**What the task requires:** Report every line of the records beneath this task that holds the string "their".

*** Opening of Provided data ***

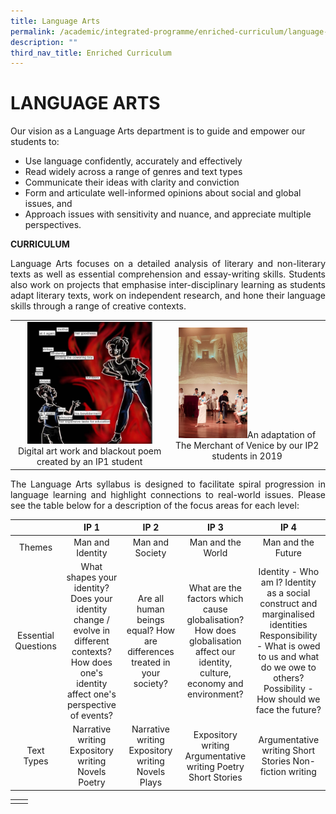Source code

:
 ```yaml
---
title: Language Arts
permalink: /academic/integrated-programme/enriched-curriculum/language-arts/
description: ""
third_nav_title: Enriched Curriculum
---
```

# LANGUAGE ARTS

Our vision as a Language Arts department is to guide and empower our students to:

*   Use language confidently, accurately and effectively
*   Read widely across a range of genres and text types
*   Communicate their ideas with clarity and conviction
*   Form and articulate well-informed opinions about social and global issues, and
*   Approach issues with sensitivity and nuance, and appreciate multiple perspectives.

**CURRICULUM**

<p style="text-align: justify;">Language Arts focuses on a detailed analysis of literary and non-literary texts as well as essential comprehension and essay-writing skills. Students also work on projects that emphasise inter-disciplinary learning as students adapt literary texts, work on independent research, and hone their language skills through a range of creative contexts.</p>

|   |   |
|:-:|:-:|
| <img src="/images/Academic/Enriched%20Curriculum/Language%20Arts/IP1_Blackout%20poem.png" style="width:200px">Digital art work and blackout poem created by an IP1 student  |  <img src="/images/Academic/Enriched%20Curriculum/Language%20Arts/IP2_MOV%20adaptation.jpeg" style="width:110px">An adaptation of The Merchant of Venice by our IP2 students in 2019  |

<p style="text-align: justify;">The Language Arts syllabus is designed to facilitate spiral progression in language learning and highlight connections to real-world issues. Please see the table below for a description of the focus areas for each level:</p>

|                     |                                                                        IP 1                                                                        |                                    IP 2                                   |                                                              IP 3                                                              |                                                                                               IP 4                                                                                               |
|:----------:|:--------:|:---------:|:---------:|:----------:|
|        Themes       |                                                                  Man and Identity                                                                  |                              Man and Society                              |                                                        Man and the World                                                       |                                                                                        Man and the Future                                                                                        |
| Essential Questions | What shapes your identity?  Does your identity change / evolve in different contexts?  How does one's identity affect one's perspective of events? | Are all human beings equal?  How are differences treated in your society? | What are the factors which cause globalisation?  How does globalisation affect our identity, culture, economy and environment? | Identity - Who am I? Identity as a social construct and marginalised identities  Responsibility - What is owed to us and what do we owe to others?  Possibility - How should we face the future? |
|      Text Types     | Narrative writing Expository writing Novels Poetry                                                                                                 | Narrative writing Expository writing Novels Plays                         | Expository writing Argumentative writing Poetry Short Stories                                                                  | Argumentative writing Short Stories Non-fiction writing                                |

|   |   |
|:-:|:-:|
|   |   |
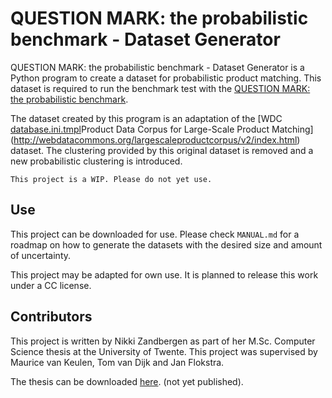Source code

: # QUESTION MARK: the probabilistic benchmark - Dataset Generator

QUESTION MARK: the probabilistic benchmark - Dataset Generator is a Python program to create 
a dataset for probabilistic product matching. This dataset is required to run the benchmark 
test with the [QUESTION MARK: the probabilistic benchmark](https://gitlab.utwente.nl/s1981951/probabilistic-benchmark).

The dataset created by this program is an adaptation of the 
[WDC [database.ini.tmpl](database.ini.tmpl)Product Data Corpus for Large-Scale Product Matching](http://webdatacommons.org/largescaleproductcorpus/v2/index.html) 
dataset. The clustering provided by this original dataset is removed and a new probabilistic
clustering is introduced. 

```This project is a WIP. Please do not yet use.```

## Use
This project can be downloaded for use. Please check ```MANUAL.md``` for a roadmap on how
to generate the datasets with the desired size and amount of uncertainty.

This project may be adapted for own use. It is planned to release this work under a CC license.

## Contributors
This project is written by Nikki Zandbergen as part of her M.Sc. Computer Science thesis
at the University of Twente.
This project was supervised by Maurice van Keulen, Tom van Dijk and Jan Flokstra.

The thesis can be downloaded [here](#). (not yet published).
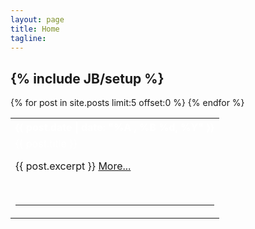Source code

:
 ```yaml
---
layout: page
title: Home 
tagline: 
---
```

{% include JB/setup %}
---

<table class="posts">
   <!-- Get 7 most recent entries by date (asc) -->
   {% for post in site.posts limit:5 offset:0 %}
   <tr>
      <th align="left" style="color:white">{{ post.date | date: "%A , %B %d, %Y" }} </th>
   </tr>
   <tr>
      <td>
         <span style="color:white"> {{ post.title }} </span>
         <p>{{ post.excerpt }}
            <a href="{{ BASE_PATH }}{{ post.url }}"> More... </a>				
         </p>
         <br/>
         <hr/>
      </td>
   </tr>
   {% endfor %} 
</table>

*** Close of Provided data ***

**Result for this task:**
*   Communicate their ideas with clarity and conviction
<p style="text-align: justify;">Language Arts focuses on a detailed analysis of literary and non-literary texts as well as essential comprehension and essay-writing skills. Students also work on projects that emphasise inter-disciplinary learning as students adapt literary texts, work on independent research, and hone their language skills through a range of creative contexts.</p>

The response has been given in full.